_THE DATA_
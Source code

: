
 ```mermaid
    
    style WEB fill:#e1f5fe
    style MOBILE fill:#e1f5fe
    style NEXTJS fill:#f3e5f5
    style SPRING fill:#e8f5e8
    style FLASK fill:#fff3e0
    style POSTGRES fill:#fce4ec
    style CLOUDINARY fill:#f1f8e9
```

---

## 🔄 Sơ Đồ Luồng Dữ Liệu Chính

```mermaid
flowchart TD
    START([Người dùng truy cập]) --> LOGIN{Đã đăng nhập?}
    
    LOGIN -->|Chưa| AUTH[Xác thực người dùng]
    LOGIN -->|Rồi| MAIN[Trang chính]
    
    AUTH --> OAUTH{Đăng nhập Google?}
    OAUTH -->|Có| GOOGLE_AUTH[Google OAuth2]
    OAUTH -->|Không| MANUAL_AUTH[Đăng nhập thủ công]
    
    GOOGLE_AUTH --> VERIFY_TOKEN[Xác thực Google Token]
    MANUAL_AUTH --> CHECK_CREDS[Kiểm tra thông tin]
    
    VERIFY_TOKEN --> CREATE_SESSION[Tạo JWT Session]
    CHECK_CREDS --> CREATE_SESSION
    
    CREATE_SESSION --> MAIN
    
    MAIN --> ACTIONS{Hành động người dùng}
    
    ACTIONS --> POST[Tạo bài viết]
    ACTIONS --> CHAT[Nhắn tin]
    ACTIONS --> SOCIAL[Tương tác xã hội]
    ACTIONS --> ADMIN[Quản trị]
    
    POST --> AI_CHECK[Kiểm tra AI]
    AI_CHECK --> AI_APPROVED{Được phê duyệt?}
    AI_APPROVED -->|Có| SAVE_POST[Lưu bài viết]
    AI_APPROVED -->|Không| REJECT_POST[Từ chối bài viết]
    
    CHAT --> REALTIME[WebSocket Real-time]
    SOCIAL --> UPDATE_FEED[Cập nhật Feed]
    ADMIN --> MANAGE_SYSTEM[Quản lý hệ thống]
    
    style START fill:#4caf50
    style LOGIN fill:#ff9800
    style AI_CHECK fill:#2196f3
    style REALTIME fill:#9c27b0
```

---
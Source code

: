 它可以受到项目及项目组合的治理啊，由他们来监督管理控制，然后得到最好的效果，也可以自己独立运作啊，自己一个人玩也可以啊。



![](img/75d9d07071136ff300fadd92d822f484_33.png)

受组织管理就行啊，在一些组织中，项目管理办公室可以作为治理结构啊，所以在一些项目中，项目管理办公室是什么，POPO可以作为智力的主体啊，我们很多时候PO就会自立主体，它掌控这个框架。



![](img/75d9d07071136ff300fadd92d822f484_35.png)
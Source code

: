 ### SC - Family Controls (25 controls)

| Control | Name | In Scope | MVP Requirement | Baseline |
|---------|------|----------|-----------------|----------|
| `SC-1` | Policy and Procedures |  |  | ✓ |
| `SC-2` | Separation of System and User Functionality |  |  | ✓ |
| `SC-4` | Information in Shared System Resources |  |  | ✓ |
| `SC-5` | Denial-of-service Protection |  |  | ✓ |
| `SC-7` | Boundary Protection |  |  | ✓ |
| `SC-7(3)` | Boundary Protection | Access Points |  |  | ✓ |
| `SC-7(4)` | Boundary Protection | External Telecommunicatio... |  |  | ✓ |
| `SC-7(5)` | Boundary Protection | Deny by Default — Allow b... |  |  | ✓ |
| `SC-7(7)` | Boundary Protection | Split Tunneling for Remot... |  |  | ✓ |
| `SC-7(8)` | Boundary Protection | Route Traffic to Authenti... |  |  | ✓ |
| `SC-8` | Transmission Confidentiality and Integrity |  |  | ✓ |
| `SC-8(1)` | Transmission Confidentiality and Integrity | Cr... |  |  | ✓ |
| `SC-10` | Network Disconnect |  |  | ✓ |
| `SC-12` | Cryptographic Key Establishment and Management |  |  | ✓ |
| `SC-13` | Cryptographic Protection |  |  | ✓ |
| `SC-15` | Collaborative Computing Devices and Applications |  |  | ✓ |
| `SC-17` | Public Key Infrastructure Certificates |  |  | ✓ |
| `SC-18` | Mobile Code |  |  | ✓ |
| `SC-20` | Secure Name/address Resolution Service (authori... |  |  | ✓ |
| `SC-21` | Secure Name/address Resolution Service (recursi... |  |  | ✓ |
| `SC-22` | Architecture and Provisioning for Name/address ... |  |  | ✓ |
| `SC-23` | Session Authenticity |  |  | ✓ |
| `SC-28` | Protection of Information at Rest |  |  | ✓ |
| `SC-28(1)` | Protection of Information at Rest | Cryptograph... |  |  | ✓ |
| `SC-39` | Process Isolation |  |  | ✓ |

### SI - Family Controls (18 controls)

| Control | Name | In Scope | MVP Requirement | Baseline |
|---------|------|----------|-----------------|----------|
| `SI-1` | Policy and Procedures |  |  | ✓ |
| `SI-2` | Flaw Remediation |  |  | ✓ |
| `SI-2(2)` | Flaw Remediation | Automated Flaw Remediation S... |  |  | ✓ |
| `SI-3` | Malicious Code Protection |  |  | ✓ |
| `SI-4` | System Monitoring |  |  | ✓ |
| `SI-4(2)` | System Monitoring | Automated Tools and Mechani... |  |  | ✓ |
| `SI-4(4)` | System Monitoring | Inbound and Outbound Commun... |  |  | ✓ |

_WHAT IS EXPECTED_
Which lines contain "Policy"? Copy each of them from the listing.

_ANSWER AREA_
| `SC-1` | Policy and Procedures |  |  | ✓ |
| `SI-1` | Policy and Procedures |  |  | ✓ |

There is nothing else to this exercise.